Commonly used technology

High availability can be achieved only on system level, while both hardware and software components can contribute to the system level availability. This document lists the most common hardware and software technologies that can be used to build a highly available system.

Hardware

Using different technologies to enable high availability on the hardware level provides a good basis to build a high available system. The next chapters discuss the most common technologies used in this field.

Redundant switches

Network switches are single point of failures as networking is critical to operate all other basic domains of the infrastructure, like compute and storage. Network switches need to be able to forward the network traffic and be able to forward the traffic to a working next hop.

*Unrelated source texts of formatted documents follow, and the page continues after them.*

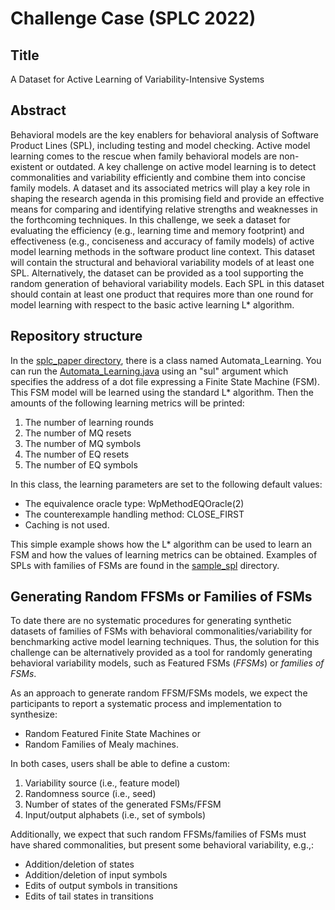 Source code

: # Challenge Case (SPLC 2022)

## Title
A Dataset for Active Learning of  Variability-Intensive Systems

## Abstract
Behavioral models are the key enablers for behavioral analysis of Software Product Lines (SPL), including testing and model checking. Active model learning comes to the rescue when family behavioral models are non-existent or outdated. A key challenge on active model learning is to detect commonalities and variability efficiently and combine them into concise family models. A dataset and its associated metrics will play a key role in shaping the research agenda in this promising field and provide an effective means for comparing and identifying relative strengths and weaknesses in the forthcoming techniques. In this challenge, we seek a dataset for evaluating the efficiency (e.g., learning time and memory footprint) and effectiveness (e.g., conciseness and accuracy of family models) of active model learning methods in the software product line context. This dataset will contain the structural and behavioral variability models of at least one SPL. Alternatively, the dataset can be provided as a tool supporting the random generation of behavioral variability models. Each SPL in this dataset should contain at least one product that requires more than one round for model learning with respect to the basic active learning L* algorithm.

## Repository structure

In the [splc_paper directory](splc_paper/), there is a class named Automata_Learning. You can run the [Automata_Learning.java](splc_paper/src/main/java/com/automatalearning1/dir_1/Automata_Learning.java) using an "sul" argument which specifies the address of a dot file expressing a Finite State Machine (FSM). This FSM model will be learned using the standard L* algorithm. Then the amounts of the following learning metrics will be printed:

1) The number of learning rounds
2) The number of MQ resets
3) The number of MQ symbols
4) The number of EQ resets
5) The number of EQ symbols

In this class, the learning parameters are set to the following default values:
- The equivalence oracle type: WpMethodEQOracle(2)
- The counterexample handling method: CLOSE_FIRST
- Caching is not used.

This simple example shows how the L* algorithm can be used to learn an FSM and how the values of learning metrics can be obtained.
Examples of SPLs with families of FSMs are found in the [sample_spl](sample_spl) directory.

## Generating Random FFSMs or Families of FSMs

To date there are no systematic procedures for generating synthetic datasets of families of FSMs with behavioral commonalities/variability for benchmarking active model learning techniques. Thus, the solution for this challenge can be alternatively provided as a tool for randomly generating behavioral variability models, such as Featured FSMs (_FFSMs_) or _families of FSMs_.

As an approach to generate random FFSM/FSMs models, we expect the participants to report a systematic process and implementation to synthesize:

- Random Featured Finite State Machines or 
- Random Families of Mealy machines.

In both cases, users shall be able to define a custom:

1. Variability source (i.e., feature model)
2. Randomness source (i.e., seed)
3. Number of states of the generated FSMs/FFSM
4. Input/output alphabets (i.e., set of symbols)

Additionally, we expect that such random FFSMs/families of FSMs must have shared commonalities, but present some behavioral variability, e.g.,:

- Addition/deletion of states
- Addition/deletion of input symbols
- Edits of output symbols in transitions
- Edits of tail states in transitions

For these reasons consider the following two factors when making a network switch redundant:

  1. The network switch itself should synchronize its internal state to a redundant switch either in active/active or active/passive way.

  2. The network topology should be designed in a way that the network router can use at least two paths in every critical direction.

Bonded interfaces

Bonded interfaces are two independent physical network interfaces handled as one interface in active/passive or in active/active redundancy mode. In active/passive mode, if an error happens in the active network interface or in the remote end of the interface, the interfaces are switched over. In active/active mode, when an error happens in an interface or in the remote end of an interface, then the interface is marked as unavailable and ceases to be used.

Load balancers

Physical load balancers are special routers which direct the traffic in different directions based on a set of rules. Load balancers can be in redundant mode similarly to the physical switches. Load balancers are also important for distributing the traffic to the different active/active components of the system.

Storage

Physical storage high availability can be achieved with different scopes:

  1. High availability within a hardware unit with redundant disks (mostly organized into different RAID configurations), redundant control components, redundant I/O interfaces and redundant power supply.

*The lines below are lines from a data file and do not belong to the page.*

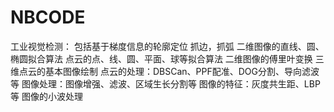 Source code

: # NBCODE

工业视觉检测：
	包括基于梯度信息的轮廓定位
	抓边，抓弧
	二维图像的直线、圆、椭圆拟合算法
	点云的点、线、圆、平面、球等拟合算法
	二维图像的傅里叶变换
	三维点云的基本图像绘制
	点云的处理：DBSCan、PPF配准、DOG分割、导向滤波等
	图像处理：图像增强、滤波、区域生长分割等
	图像的特征：灰度共生距、LBP等
	图像的小波处理
	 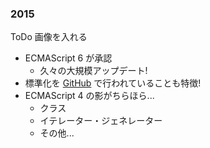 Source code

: ### 2015

ToDo 画像を入れる

* ECMAScript 6 が承認
  - 久々の大規模アップデート!
* 標準化を [GitHub](https://github.com/tc39/ecma262) で行われていることも特徴!
* ECMAScript 4 の影がちらほら...
  - クラス
  - イテレーター・ジェネレーター
  - その他...
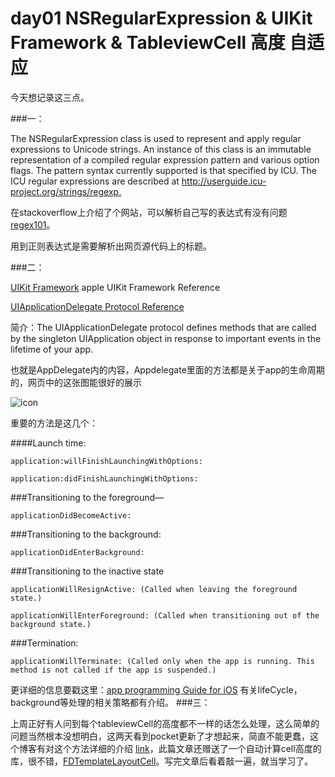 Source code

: # day01 NSRegularExpression & UIKit Framework & TableviewCell 高度 自适应

今天想记录这三点。

###一：

The NSRegularExpression class is used to represent and apply regular expressions to Unicode strings. An instance of this class is an immutable representation of a compiled regular expression pattern and various option flags. The pattern syntax currently supported is that specified by ICU. The ICU regular expressions are described at 
<http://userguide.icu-project.org/strings/regexp.>

在stackoverflow上介绍了个网站，可以解析自己写的表达式有没有问题[regex101](https://regex101.com/r/rQ5fX9/1)。

用到正则表达式是需要解析出网页源代码上的标题。

###二：

[UIKit Framework](https://developer.apple.com/library/ios/documentation/UIKit/Reference/UIKit_Framework/index.html#//apple_ref/doc/uid/TP40006955) apple UIKit Framework Reference

[UIApplicationDelegate Protocol Reference](https://developer.apple.com/library/ios/documentation/UIKit/Reference/UIApplicationDelegate_Protocol/index.html) 

简介：The UIApplicationDelegate protocol defines methods that are called by the singleton UIApplication object in response to important events in the lifetime of your app.

也就是AppDelegate内的内容，Appdelegate里面的方法都是关于app的生命周期的，网页中的这张图能很好的展示

![icon](https://developer.apple.com/library/ios/documentation/UIKit/Reference/UIApplicationDelegate_Protocol/Art/high_level_flow_2x.png)

重要的方法是这几个：

####Launch time:

	application:willFinishLaunchingWithOptions:

	application:didFinishLaunchingWithOptions:

###Transitioning to the foreground—

	applicationDidBecomeActive:

###Transitioning to the background:

	applicationDidEnterBackground:

###Transitioning to the inactive state

	applicationWillResignActive: (Called when leaving the foreground state.)

	applicationWillEnterForeground: (Called when transitioning out of the background state.)

###Termination:

	applicationWillTerminate: (Called only when the app is running. This method is not called if the app is suspended.)

更详细的信息要戳这里：[app programming Guide for iOS](https://developer.apple.com/library/ios/documentation/iPhone/Conceptual/iPhoneOSProgrammingGuide/Introduction/Introduction.html#//apple_ref/doc/uid/TP40007072)
	有关lifeCycle，background等处理的相关策略都有介绍。
###三：

上周正好有人问到每个tableviewCell的高度都不一样的话怎么处理，这么简单的问题当然根本没想明白，这两天看到pocket更新了才想起来，简直不能更蠢，这个博客有对这个方法详细的介绍 [link](http://blog.sunnyxx.com/2015/05/17/cell-height-calculation/)，此篇文章还赠送了一个自动计算cell高度的库，很不错，[FDTemplateLayoutCell](https://github.com/forkingdog/UITableView-FDTemplateLayoutCell)。写完文章后看着敲一遍，就当学习了。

  2. System level high availability with redundant hardware units with data replication.

Software

HAproxy

HAProxy provides a fast and reliable HTTP reverse proxy and load balancer for TCP or HTTP applications. It is particularly suited for web crawling under very high loads while needing persistence or Layer 7 processing. It realistically supports tens of thousands of connections with recent hardware.

Note

Ensure your HAProxy installation is not a single point of failure, it is advisable to have multiple HAProxy instances running.

You can also ensure the availability by other means, using Keepalived or Pacemaker.

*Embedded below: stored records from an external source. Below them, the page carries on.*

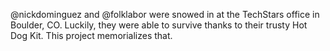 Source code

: 
@nickdominguez and @folklabor were snowed in at the TechStars office in Boulder, CO. 
Luckily, they were able to survive thanks to their trusty Hot Dog Kit. This project
memorializes that.
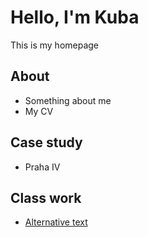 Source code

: # Hello, I'm Kuba

This is my homepage


## About

- Something about me
- My CV


## Case study

- Praha IV


## Class work

- [Alternative text](01-alternative-text/index.md)

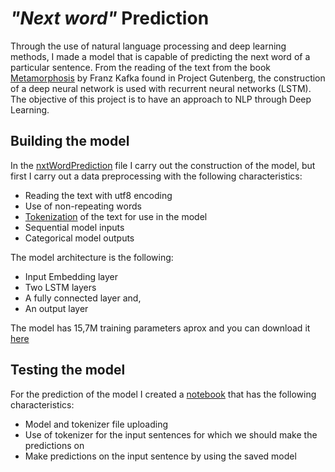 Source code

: # *"Next word"* Prediction 

Through the use of natural language processing and deep learning methods, I made a model that is capable of predicting the next word of a particular sentence. From the reading of the text from the book [Metamorphosis](https://www.gutenberg.org/cache/epub/5200/pg5200.txt) by Franz Kafka found in Project Gutenberg, the construction of a deep neural network is used with recurrent neural networks (LSTM). The objective of this project is to have an approach to NLP through Deep Learning.

## Building the model

In the [nxtWordPrediction](https://github.com/yepedraza/nextword-predict/blob/80307bdc413d959ab60544853bc9f9044ca28872/nxtWordPrediction.ipynb) file I carry out the construction of the model, but first I carry out a data preprocessing with the following characteristics:
  * Reading the text with utf8 encoding
  * Use of non-repeating words
  * [Tokenization](https://keras.io/api/preprocessing/text/) of the text for use in the model
  * Sequential model inputs
  * Categorical model outputs

The model architecture is the following:
  * Input Embedding layer
  * Two LSTM layers
  * A fully connected layer and,
  * An output layer

The model has 15,7M training parameters aprox and you can download it [here](https://drive.google.com/file/d/1JX7TPaFdbUDP95Jwxpf5MbWUIis97Oj3/view?usp=sharing)

## Testing the model

For the prediction of the model I created a [notebook](https://github.com/yepedraza/nextword-predict/blob/80307bdc413d959ab60544853bc9f9044ca28872/predScript.ipynb) that has the following characteristics:
  * Model and tokenizer file uploading
  * Use of tokenizer for the input sentences for which we should make the predictions on
  * Make predictions on the input sentence by using the saved model

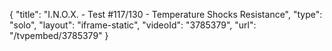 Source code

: {
    "title": "I.N.O.X. - Test #117\/130 - Temperature Shocks Resistance",
    "type": "solo",
    "layout": "iframe-static",
    "videoId": "3785379",
    "url": "\/tvpembed\/3785379"
} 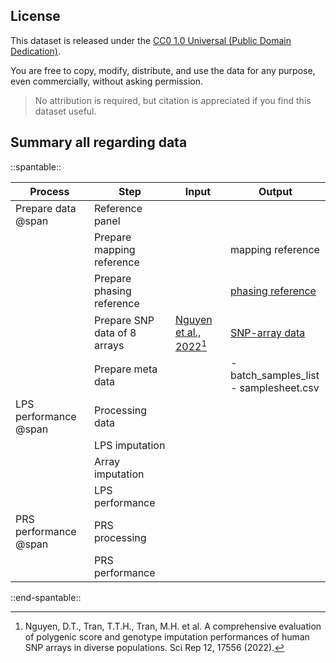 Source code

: ## License

This dataset is released under the [CC0 1.0 Universal (Public Domain Dedication)](https://creativecommons.org/publicdomain/zero/1.0/).

You are free to copy, modify, distribute, and use the data for any purpose, even commercially, without asking permission.

> No attribution is required, but citation is appreciated if you find this dataset useful.

## Summary all regarding data 

::spantable::

| Process               | Step                         | Input                        | Output                                    |
|-----------------------|------------------------------|------------------------------|-------------------------------------------|
| Prepare data  @span   | Reference panel              |                              |                                           |
|                       | Prepare mapping reference    |                              | mapping reference                         |
|                       | Prepare phasing reference    |                              | [phasing reference][1]                    |
|                       | Prepare SNP data of 8 arrays | [Nguyen et al., 2022][2][^1] | [SNP-array data][3]                       |
|                       | Prepare meta data            |                              | - batch_samples_list<br>- samplesheet.csv |
| LPS performance @span | Processing data              |                              |                                           |
|                       | LPS imputation               |                              |                                           |
|                       | Array imputation             |                              |                                           |
|                       | LPS performance              |                              |                                           |
| PRS performance @span | PRS processing               |                              |                                           |
|                       | PRS performance              |                              |                                           |

::end-spantable::


[1]: https://github.com/KTest-VN/lps_paper/tree/main/support_data/maps 
[2]: https://github.com/datngu/SNP_array_comparison/tree/main/data/Array_manifests_bed_hg38
[3]: https://github.com/KTest-VN/lps_paper/tree/main/support_data/array_hg38

[^1]: Nguyen, D.T., Tran, T.T.H., Tran, M.H. et al. A comprehensive evaluation of polygenic score and genotype imputation performances of human SNP arrays in diverse populations. Sci Rep 12, 17556 (2022).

Alternatively, you can use a commercial load balancer, which is hardware or software. We recommend a hardware load balancer as it generally has good performance.

For detailed instructions about installing HAProxy on your nodes, see the HAProxy official documentation.

keepalived

keepalived is a routing software that provides facilities for load balancing and high-availability to Linux system and Linux based infrastructures.

Keepalived implements a set of checkers to dynamically and adaptively maintain and manage loadbalanced server pool according their health.

The keepalived daemon can be used to monitor services or systems and to automatically failover to a standby if problems occur.

Pacemaker

Pacemaker cluster stack is a state-of-the-art high availability and load balancing stack for the Linux platform. Pacemaker is used to make OpenStack infrastructure highly available.

Pacemaker relies on the Corosync messaging layer for reliable cluster communications. Corosync implements the Totem single-ring ordering and membership protocol. It also provides UDP and InfiniBand based messaging, quorum, and cluster membership to Pacemaker.

Pacemaker does not inherently understand the applications it manages. Instead, it relies on resource agents (RAs) that are scripts that encapsulate the knowledge of how to start, stop, and check the health of each application managed by the cluster.

These agents must conform to one of the OCF, SysV Init, Upstart, or Systemd standards.

Pacemaker ships with a large set of OCF agents (such as those managing MySQL databases, virtual IP addresses, and RabbitMQ), but can also use any agents already installed on your system and can be extended with your own (see the developer guide).